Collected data
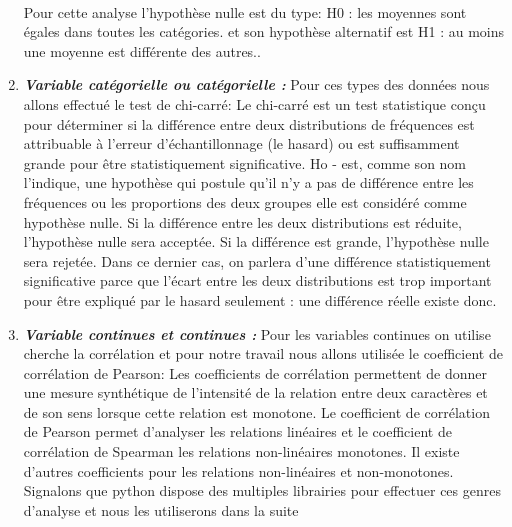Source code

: \begin{enumerate}
	\paragraph{}
	Pour cette analyse l'hypothèse nulle est du type:
	H0 : les moyennes sont égales dans toutes les catégories. 
	et son hypothèse alternatif est 
	H1 : au moins une moyenne est différente des autres..
	\item \emph{\textbf{Variable catégorielle ou catégorielle  :}} 
	Pour ces types des données nous allons effectué le test de chi-carré: Le chi-carré est un test statistique conçu pour déterminer si la différence
	entre deux distributions de fréquences est attribuable à l'erreur
	d'échantillonnage (le hasard) ou est suffisamment grande pour être
	statistiquement significative.
	Ho - est, comme son nom l'indique, une hypothèse qui postule qu'il n'y a pas de différence entre les fréquences ou les proportions des deux groupes elle est considéré comme hypothèse nulle.
	Si la différence entre les deux distributions est réduite, l'hypothèse
	nulle sera acceptée. Si la différence est grande, l'hypothèse nulle sera
	rejetée. Dans ce dernier cas, on parlera d'une différence
	statistiquement significative parce que l'écart entre les deux
	distributions est trop important pour être expliqué par le hasard
	seulement : une différence réelle existe donc.
\item \emph{\textbf{Variable continues et continues  :}} 
Pour les variables continues on utilise cherche la corrélation et pour
notre travail nous allons utilisée le coefficient de corrélation de
Pearson: Les coefficients de corrélation permettent de donner une mesure
synthétique de l'intensité de la relation entre deux caractères et de
son sens lorsque cette relation est monotone. Le coefficient de
corrélation de Pearson permet d'analyser les relations linéaires et le
coefficient de corrélation de Spearman les relations non-linéaires
monotones. Il existe d'autres coefficients pour les relations
non-linéaires et non-monotones.
Signalons que python dispose des multiples librairies pour effectuer ces
genres d'analyse et nous les utiliserons dans la suite
\end{enumerate}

(Assignment):
Reproduce the data above in full, exactly as it is, with the pictures left out.

(Answer box):
Source code

: \begin{enumerate}
	\paragraph{}
	Pour cette analyse l'hypothèse nulle est du type:
	H0 : les moyennes sont égales dans toutes les catégories. 
	et son hypothèse alternatif est 
	H1 : au moins une moyenne est différente des autres..
	\item \emph{\textbf{Variable catégorielle ou catégorielle  :}} 
	Pour ces types des données nous allons effectué le test de chi-carré: Le chi-carré est un test statistique conçu pour déterminer si la différence
	entre deux distributions de fréquences est attribuable à l'erreur
	d'échantillonnage (le hasard) ou est suffisamment grande pour être
	statistiquement significative.
	Ho - est, comme son nom l'indique, une hypothèse qui postule qu'il n'y a pas de différence entre les fréquences ou les proportions des deux groupes elle est considéré comme hypothèse nulle.
	Si la différence entre les deux distributions est réduite, l'hypothèse
	nulle sera acceptée. Si la différence est grande, l'hypothèse nulle sera
	rejetée. Dans ce dernier cas, on parlera d'une différence
	statistiquement significative parce que l'écart entre les deux
	distributions est trop important pour être expliqué par le hasard
	seulement : une différence réelle existe donc.
\item \emph{\textbf{Variable continues et continues  :}} 
Pour les variables continues on utilise cherche la corrélation et pour
notre travail nous allons utilisée le coefficient de corrélation de
Pearson: Les coefficients de corrélation permettent de donner une mesure
synthétique de l'intensité de la relation entre deux caractères et de
son sens lorsque cette relation est monotone. Le coefficient de
corrélation de Pearson permet d'analyser les relations linéaires et le
coefficient de corrélation de Spearman les relations non-linéaires
monotones. Il existe d'autres coefficients pour les relations
non-linéaires et non-monotones.
Signalons que python dispose des multiples librairies pour effectuer ces
genres d'analyse et nous les utiliserons dans la suite
\end{enumerate}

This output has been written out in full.